4) Du sport de haut niveau au sport professionnel, il n'y a qu'un pas que je franchis à présent, même si leurs préoccupations sont souvent différentes. Je viens d'un sport qui s'est ouvert au professionnalisme il y a une dizaine d'années. Je connais donc ses problèmes et ses attentes. Je ne tiens pas pour autant à devenir « le secrétaire d'Etat du sport professionnel ». Celui-ci est structuré et peut, plus facilement que d'autres secteurs du sport, trouver des financements.
Je poursuivrai dans ce secteur deux objectifs :
- d'abord aider nos clubs professionnels à être plus forts et plus compétitifs sur la scène internationale,
- ensuite, faire en sorte que le cadre dans lequel il se développe soit adapté et sain.
Les sujets ne manquent pas : le statut des agents sportifs, pour lequel les travaux engagés au cours des dernières années sont d'ores et déjà réactivés par mes collaborateurs, les conditions de mise à disposition des équipes nationales de joueurs sous contrat dans leur club, les liens entre sport amateur et professionnel. Vous serez bien sûr étroitement associés à ces réflexions.
5) J'évoquerais, pour achever mon propos, deux dimensions essentielles du sport français tel que nous l'envisageons : son financement et sa place dans le contexte européen.
A - Concernant le financement du sport, nous devrons développer la part des financements privés, qui sont reconnaissons-le marginaux en France. L'idée inquiète immédiatement, parce qu'un français ne raisonne pas comme un anglo-saxon. Et pourtant c'est une nécessité car nous sommes confrontés à une concurrence internationale dont nous voyons les effets, en particulier dans certains grands sports professionnels : nos clubs peinent à soutenir la comparaison ; nos grands équipements, je pense aux grands stades, ne sont plus au niveau de ceux que l'on trouve en Allemagne ou en Angleterre.

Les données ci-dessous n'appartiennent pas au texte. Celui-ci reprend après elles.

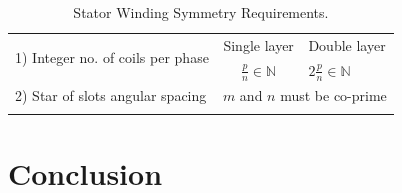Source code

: \documentclass[journal]{IEEEtran}
\begin{document}
\begin{table}[t]
    \begin{minipage}{\columnwidth}
        \renewcommand{\arraystretch}{1.4} %
        \caption{Stator Winding Symmetry Requirements.}
        \label{tab:SymmetryRequirements}
        \centering
        \begin{tabular}{llc}\hline\hline
            \multirow{2}{*}{1) Integer no. of coils per phase} & \multicolumn{1}{|c}{Single layer} & \multicolumn{1}{|l}{Double layer} \\
          & \multicolumn{1}{|c}{$\frac{p}{n} \in\mathbb{N}$} & \multicolumn{1}{|l}{$2\frac{p}{n} \in \mathbb{N}$} \\
         \hline
            2) Star of slots angular spacing  & \multicolumn{2}{|l}{$m$ and $n$ must be co-prime} \\
       \hline
       \vspace{-3.5ex}
       \\
        \end{tabular}
    \end{minipage}
\end{table}

\section{Conclusion}
\end{document}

Je vois deux axes de travail pour les mois à venir :
- faire en sorte qu'un investissement dans le sport puisse être un investissement rentable ;
- placer le mécénat sportif à la hauteur de ce qu'il est dans d'autres secteurs comme la culture ou à l'étranger.
Pour rester sur les questions financières, la pérennité des ressources du CNDS, dont la majeure partie repose sur celles de la Française des Jeux, est une préoccupation légitime du mouvement sportif. L'impact de l'ouverture du marché des paris sportifs en ligne apparaît très limité à court terme, voire nul, si l'on se réfère à la place actuelle des paris sportifs en ligne dans les recettes de la Française des Jeux. Il est néanmoins indispensable que le monde du sport soit l'un des acteurs du dialogue qui sera engagé avec la Commission Européenne. C'est pour cette raison que je souhaite organiser en janvier une conférence sur la sécurisation du financement du sport, avec la participation de tous les acteurs français et étrangers.
B - Concernant la dimension européenne du sport, les autorités françaises, comme le mouvement sportif, ont accueilli avec satisfaction le livre blanc. Il constitue une avancée notable même s'il est, sur quelques points, en retrait par rapport aux positions que nous défendons. Il est également très heureux que le sport trouve sa place dans le prochain traité simplifié. Dans le cadre de la présidence du conseil de l'Union Européenne, au second semestre 2008, nous aurons des dossiers à faire avancer en matière de dopage, d'agents sportifs et de sécurisation du financement du sport mais aussi des idées à promouvoir comme le principe de la « double formation » ou l'instauration d'une « DNECG ». Sachez que le Gouvernement sera mobilisé pour prendre les initiatives permettant de faire valoir notre conception du sport.
Pour conclure cette intervention, je tiens à vous redire tout mon attachement à ce que nous construisions désormais des relations étroites et fructueuses pour le bien du sport français, qui est notre objectif commun.
Je vous remercie de votre attention.